Segment, Select, Correct: A Framework for Weakly-Supervised Referring Image Segmentation

This is the official repo for the paper Segment, Select, Correct: A Framework for Weakly-Supervised Referring Image Segmentation or S+S+C for short (ssc in code). This repository is licensed under a GNU general public license (find more in LICENSE.txt).

Getting Started

To perform inference or run Stages 1, 2 or 3, you must first perform the basic setup. Start by cloning this GitHub repo:

git clone https://github.com/fgirbal/segment-select-correct.git
cd segment-select-correct

You can now install the package and its requirements. Given the outside package dependencies, it is highly recommended that you do this in a separate virtual/conda environment. To create and activate a new Conda environment that supports this execute:

conda create -n ssc_ris python=3.7 -y
conda activate ssc_ris

The main package installation should be done with (omit -e if you do not want to edit the package, though that might cause some file system issues when installing the steps below):

pip install torch==1.8.1+cu111 torchvision==0.9.1+cu111 -f https://download.pytorch.org/whl/torch_stable.html
pip install -r requirements.txt
pip install -e .

Follow the appropriate instructions below to run inference or run Stages 1, 2, or 3.

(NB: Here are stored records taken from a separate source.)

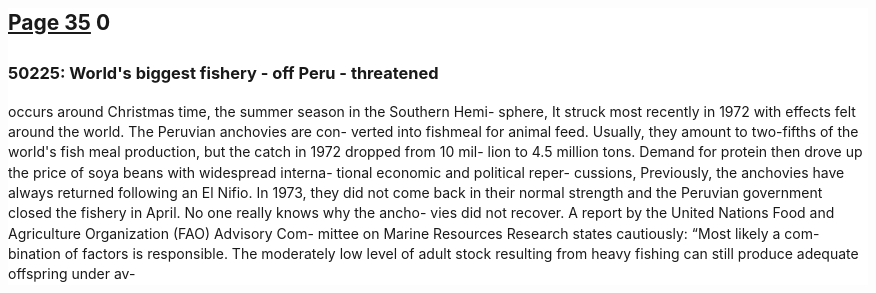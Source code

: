 ## [Page 35](074868engo.pdf#page=35) 0

### 50225: World's biggest fishery - off Peru - threatened

  
 
      
 
                      
  
  
 
 
 
 
 
 
    
 
  
  
  
   
             
  
               
         
        
 
      
  
  
        
    
    
  
  
    
     
  
  
         
  
    
  
 
        
   
  
 
 
   
   
 
  
  
                                                                                                          
occurs around Christmas time, the 
summer season in the Southern Hemi- 
sphere, It struck most recently in 1972 
with effects felt around the world. 
The Peruvian anchovies are con- 
verted into fishmeal for animal feed. 
Usually, they amount to two-fifths of 
the world's fish meal production, but 
the catch in 1972 dropped from 10 mil- 
lion to 4.5 million tons. Demand for 
protein then drove up the price of 
soya beans with widespread interna- 
tional economic and political reper- 
cussions, 
Previously, the anchovies have 
always returned following an El Nifio. 
In 1973, they did not come back in their 
normal strength and the Peruvian 
government closed the fishery in April. 
No one really knows why the ancho- 
vies did not recover. A report by the 
United Nations Food and Agriculture 
Organization (FAO) Advisory Com- 
mittee on Marine Resources Research 
states cautiously: “Most likely a com- 
bination of factors is responsible. The 
moderately low level of adult stock 
resulting from heavy fishing can still 
produce adequate offspring under av-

Inference Demo on Example Images

To simply test our pre-trained models (S+S+C in the paper) by running inference on images, you can download their weights here, or for the individual models:

RefCOCO	RefCOCO+	RefCOCOg (U)	RefCOCOg (G)

To perform inference on example images from the examples folder (or others in your machine), from the main directory simply run for example:

python examples/inference_demo.py --model-checkpoint [PATH_TO_MODEL_CHECKPOINT] --sentence "man in blue" --input-image examples/image_1.jpg

which, given the RefCOCO corrected model from above should generate the following output:

Running Stages 1, 2 and 3

To use this package with RefCOCO, RefCOCO+ or RefCOCOg, you must:

Follow instructions from the LAVT repository to set up subdirectories and download annotations. The API itself is inside the ssc package (ssc_ris.refer_dataset), so you can setup the data there or anywhere else in your machine.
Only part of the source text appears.